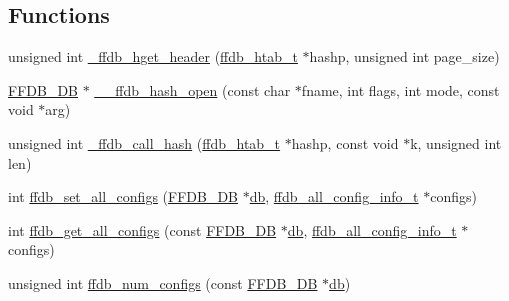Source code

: \subsection*{Functions}
\begin{DoxyCompactItemize}
\item 
unsigned int \mbox{\hyperlink{adat-devel_2other__libs_2filedb_2filehash_2ffdb__hash_8c_a62b95f19364737720151b6cdd62015ea}{\+\_\+ffdb\+\_\+hget\+\_\+header}} (\mbox{\hyperlink{adat-devel_2other__libs_2filedb_2filehash_2ffdb__hash_8h_ae592010ed2bedc975d3cc0b7d074b9d1}{ffdb\+\_\+htab\+\_\+t}} $\ast$hashp, unsigned int page\+\_\+size)
\item 
\mbox{\hyperlink{adat-devel_2other__libs_2filedb_2filehash_2ffdb__db_8h_a0b27b956926453a7a8141ea8e10f0df8}{F\+F\+D\+B\+\_\+\+DB}} $\ast$ \mbox{\hyperlink{adat-devel_2other__libs_2filedb_2filehash_2ffdb__hash_8c_ae249c66e95687ce85bfd206872a6e64e}{\+\_\+\+\_\+ffdb\+\_\+hash\+\_\+open}} (const char $\ast$fname, int flags, int mode, const void $\ast$arg)
\item 
unsigned int \mbox{\hyperlink{adat-devel_2other__libs_2filedb_2filehash_2ffdb__hash_8c_a2f4a425a3740bb0320ef61b8c9fdcef1}{\+\_\+ffdb\+\_\+call\+\_\+hash}} (\mbox{\hyperlink{adat-devel_2other__libs_2filedb_2filehash_2ffdb__hash_8h_ae592010ed2bedc975d3cc0b7d074b9d1}{ffdb\+\_\+htab\+\_\+t}} $\ast$hashp, const void $\ast$k, unsigned int len)
\item 
int \mbox{\hyperlink{adat-devel_2other__libs_2filedb_2filehash_2ffdb__hash_8c_a025a0fd1b0b76b024679498011af4bc3}{ffdb\+\_\+set\+\_\+all\+\_\+configs}} (\mbox{\hyperlink{adat-devel_2other__libs_2filedb_2filehash_2ffdb__db_8h_a0b27b956926453a7a8141ea8e10f0df8}{F\+F\+D\+B\+\_\+\+DB}} $\ast$\mbox{\hyperlink{structdb}{db}}, \mbox{\hyperlink{adat-devel_2other__libs_2filedb_2filehash_2ffdb__db_8h_afc17234e7cd387e11de55b92df6bb0e5}{ffdb\+\_\+all\+\_\+config\+\_\+info\+\_\+t}} $\ast$configs)
\item 
int \mbox{\hyperlink{adat-devel_2other__libs_2filedb_2filehash_2ffdb__hash_8c_a4c5be24458701f3a88770dc202be8a0c}{ffdb\+\_\+get\+\_\+all\+\_\+configs}} (const \mbox{\hyperlink{adat-devel_2other__libs_2filedb_2filehash_2ffdb__db_8h_a0b27b956926453a7a8141ea8e10f0df8}{F\+F\+D\+B\+\_\+\+DB}} $\ast$\mbox{\hyperlink{structdb}{db}}, \mbox{\hyperlink{adat-devel_2other__libs_2filedb_2filehash_2ffdb__db_8h_afc17234e7cd387e11de55b92df6bb0e5}{ffdb\+\_\+all\+\_\+config\+\_\+info\+\_\+t}} $\ast$configs)
\item 
unsigned int \mbox{\hyperlink{adat-devel_2other__libs_2filedb_2filehash_2ffdb__hash_8c_aa3722865ae0e52878e2fc443f4f1a0a8}{ffdb\+\_\+num\+\_\+configs}} (const \mbox{\hyperlink{adat-devel_2other__libs_2filedb_2filehash_2ffdb__db_8h_a0b27b956926453a7a8141ea8e10f0df8}{F\+F\+D\+B\+\_\+\+DB}} $\ast$\mbox{\hyperlink{structdb}{db}})

\end{DoxyCompactItemize}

○ ○ ○ ○ ○ ○ ○

# [WORK REQUIRED]
Without copying any picture, repeat all of the entries exactly.

# [RESULT BELOW]
Source code

: \subsection*{Functions}
\begin{DoxyCompactItemize}
\item 
unsigned int \mbox{\hyperlink{adat-devel_2other__libs_2filedb_2filehash_2ffdb__hash_8c_a62b95f19364737720151b6cdd62015ea}{\+\_\+ffdb\+\_\+hget\+\_\+header}} (\mbox{\hyperlink{adat-devel_2other__libs_2filedb_2filehash_2ffdb__hash_8h_ae592010ed2bedc975d3cc0b7d074b9d1}{ffdb\+\_\+htab\+\_\+t}} $\ast$hashp, unsigned int page\+\_\+size)
\item 
\mbox{\hyperlink{adat-devel_2other__libs_2filedb_2filehash_2ffdb__db_8h_a0b27b956926453a7a8141ea8e10f0df8}{F\+F\+D\+B\+\_\+\+DB}} $\ast$ \mbox{\hyperlink{adat-devel_2other__libs_2filedb_2filehash_2ffdb__hash_8c_ae249c66e95687ce85bfd206872a6e64e}{\+\_\+\+\_\+ffdb\+\_\+hash\+\_\+open}} (const char $\ast$fname, int flags, int mode, const void $\ast$arg)
\item 
unsigned int \mbox{\hyperlink{adat-devel_2other__libs_2filedb_2filehash_2ffdb__hash_8c_a2f4a425a3740bb0320ef61b8c9fdcef1}{\+\_\+ffdb\+\_\+call\+\_\+hash}} (\mbox{\hyperlink{adat-devel_2other__libs_2filedb_2filehash_2ffdb__hash_8h_ae592010ed2bedc975d3cc0b7d074b9d1}{ffdb\+\_\+htab\+\_\+t}} $\ast$hashp, const void $\ast$k, unsigned int len)
\item 
int \mbox{\hyperlink{adat-devel_2other__libs_2filedb_2filehash_2ffdb__hash_8c_a025a0fd1b0b76b024679498011af4bc3}{ffdb\+\_\+set\+\_\+all\+\_\+configs}} (\mbox{\hyperlink{adat-devel_2other__libs_2filedb_2filehash_2ffdb__db_8h_a0b27b956926453a7a8141ea8e10f0df8}{F\+F\+D\+B\+\_\+\+DB}} $\ast$\mbox{\hyperlink{structdb}{db}}, \mbox{\hyperlink{adat-devel_2other__libs_2filedb_2filehash_2ffdb__db_8h_afc17234e7cd387e11de55b92df6bb0e5}{ffdb\+\_\+all\+\_\+config\+\_\+info\+\_\+t}} $\ast$configs)
\item 
int \mbox{\hyperlink{adat-devel_2other__libs_2filedb_2filehash_2ffdb__hash_8c_a4c5be24458701f3a88770dc202be8a0c}{ffdb\+\_\+get\+\_\+all\+\_\+configs}} (const \mbox{\hyperlink{adat-devel_2other__libs_2filedb_2filehash_2ffdb__db_8h_a0b27b956926453a7a8141ea8e10f0df8}{F\+F\+D\+B\+\_\+\+DB}} $\ast$\mbox{\hyperlink{structdb}{db}}, \mbox{\hyperlink{adat-devel_2other__libs_2filedb_2filehash_2ffdb__db_8h_afc17234e7cd387e11de55b92df6bb0e5}{ffdb\+\_\+all\+\_\+config\+\_\+info\+\_\+t}} $\ast$configs)
\item 
unsigned int \mbox{\hyperlink{adat-devel_2other__libs_2filedb_2filehash_2ffdb__hash_8c_aa3722865ae0e52878e2fc443f4f1a0a8}{ffdb\+\_\+num\+\_\+configs}} (const \mbox{\hyperlink{adat-devel_2other__libs_2filedb_2filehash_2ffdb__db_8h_a0b27b956926453a7a8141ea8e10f0df8}{F\+F\+D\+B\+\_\+\+DB}} $\ast$\mbox{\hyperlink{structdb}{db}})

\end{DoxyCompactItemize}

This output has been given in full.